**What you are asked to do**. Among the lines below, copy exactly those from the one with "令$x_2=f(x_1)$为这一函数, 因此当效用水平维持在常数时, 对于一切$\x\in\R_+$都有" through the one with "一般地, 对于某个消费者来说, 商品$i$对商品$j$的边际替代率为", counting both ends.

**Listed entries**.
====================

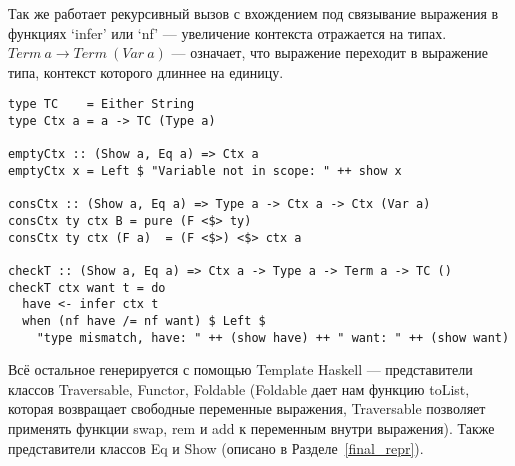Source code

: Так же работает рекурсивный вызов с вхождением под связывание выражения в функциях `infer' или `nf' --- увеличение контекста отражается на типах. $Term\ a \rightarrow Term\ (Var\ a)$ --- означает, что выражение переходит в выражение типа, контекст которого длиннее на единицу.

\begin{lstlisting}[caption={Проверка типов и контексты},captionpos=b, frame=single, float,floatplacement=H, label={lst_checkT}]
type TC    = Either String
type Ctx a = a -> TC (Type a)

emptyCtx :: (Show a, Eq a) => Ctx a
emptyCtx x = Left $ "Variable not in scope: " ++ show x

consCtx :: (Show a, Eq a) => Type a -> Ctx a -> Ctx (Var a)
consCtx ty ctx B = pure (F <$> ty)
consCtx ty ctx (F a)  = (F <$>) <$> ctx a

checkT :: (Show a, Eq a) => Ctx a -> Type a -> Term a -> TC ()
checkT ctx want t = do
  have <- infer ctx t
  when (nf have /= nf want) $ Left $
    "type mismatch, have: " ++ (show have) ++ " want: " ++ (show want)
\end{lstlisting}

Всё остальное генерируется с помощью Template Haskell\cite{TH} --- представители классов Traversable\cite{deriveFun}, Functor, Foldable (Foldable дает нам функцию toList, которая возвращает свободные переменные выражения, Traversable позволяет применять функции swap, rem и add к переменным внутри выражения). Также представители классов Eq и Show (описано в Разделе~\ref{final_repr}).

====================

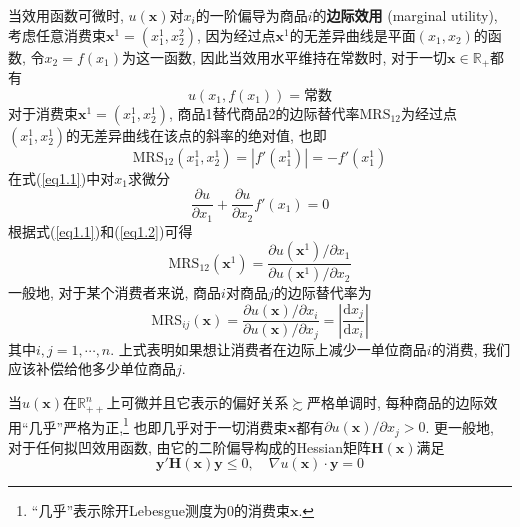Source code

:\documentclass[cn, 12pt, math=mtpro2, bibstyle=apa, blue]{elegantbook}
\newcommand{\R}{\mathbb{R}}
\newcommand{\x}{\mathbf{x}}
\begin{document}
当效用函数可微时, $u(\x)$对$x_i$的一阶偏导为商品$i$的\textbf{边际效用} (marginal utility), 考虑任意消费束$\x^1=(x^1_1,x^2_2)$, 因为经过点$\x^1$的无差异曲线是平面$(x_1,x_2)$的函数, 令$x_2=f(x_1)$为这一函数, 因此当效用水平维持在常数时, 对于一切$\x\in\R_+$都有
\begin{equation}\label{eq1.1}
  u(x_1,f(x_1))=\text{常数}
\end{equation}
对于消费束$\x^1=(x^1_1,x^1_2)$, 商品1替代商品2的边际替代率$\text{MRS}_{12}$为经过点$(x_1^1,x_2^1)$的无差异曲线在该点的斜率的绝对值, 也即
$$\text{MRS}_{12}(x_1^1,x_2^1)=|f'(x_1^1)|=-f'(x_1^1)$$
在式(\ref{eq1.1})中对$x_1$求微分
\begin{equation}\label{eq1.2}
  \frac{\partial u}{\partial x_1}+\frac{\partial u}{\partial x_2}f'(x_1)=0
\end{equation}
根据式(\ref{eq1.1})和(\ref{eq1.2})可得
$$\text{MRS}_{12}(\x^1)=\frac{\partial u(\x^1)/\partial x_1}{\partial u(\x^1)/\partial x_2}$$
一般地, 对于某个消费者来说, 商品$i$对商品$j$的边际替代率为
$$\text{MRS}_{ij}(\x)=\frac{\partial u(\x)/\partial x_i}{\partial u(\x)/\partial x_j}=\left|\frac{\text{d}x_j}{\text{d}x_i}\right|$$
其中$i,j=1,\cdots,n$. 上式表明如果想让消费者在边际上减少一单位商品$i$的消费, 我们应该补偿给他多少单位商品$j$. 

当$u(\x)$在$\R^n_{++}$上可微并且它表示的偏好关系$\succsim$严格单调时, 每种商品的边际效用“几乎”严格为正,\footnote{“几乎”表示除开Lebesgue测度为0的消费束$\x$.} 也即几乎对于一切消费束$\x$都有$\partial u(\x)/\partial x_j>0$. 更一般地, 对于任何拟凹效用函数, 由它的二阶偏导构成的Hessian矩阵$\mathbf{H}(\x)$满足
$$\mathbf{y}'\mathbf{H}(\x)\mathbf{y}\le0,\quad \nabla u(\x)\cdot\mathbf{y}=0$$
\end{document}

====================

**Solution to the exercise**.
当效用函数可微时, $u(\x)$对$x_i$的一阶偏导为商品$i$的\textbf{边际效用} (marginal utility), 考虑任意消费束$\x^1=(x^1_1,x^2_2)$, 因为经过点$\x^1$的无差异曲线是平面$(x_1,x_2)$的函数, 令$x_2=f(x_1)$为这一函数, 因此当效用水平维持在常数时, 对于一切$\x\in\R_+$都有
\begin{equation}\label{eq1.1}
  u(x_1,f(x_1))=\text{常数}
\end{equation}
对于消费束$\x^1=(x^1_1,x^1_2)$, 商品1替代商品2的边际替代率$\text{MRS}_{12}$为经过点$(x_1^1,x_2^1)$的无差异曲线在该点的斜率的绝对值, 也即
$$\text{MRS}_{12}(x_1^1,x_2^1)=|f'(x_1^1)|=-f'(x_1^1)$$
在式(\ref{eq1.1})中对$x_1$求微分
\begin{equation}\label{eq1.2}
  \frac{\partial u}{\partial x_1}+\frac{\partial u}{\partial x_2}f'(x_1)=0
\end{equation}
根据式(\ref{eq1.1})和(\ref{eq1.2})可得
$$\text{MRS}_{12}(\x^1)=\frac{\partial u(\x^1)/\partial x_1}{\partial u(\x^1)/\partial x_2}$$
一般地, 对于某个消费者来说, 商品$i$对商品$j$的边际替代率为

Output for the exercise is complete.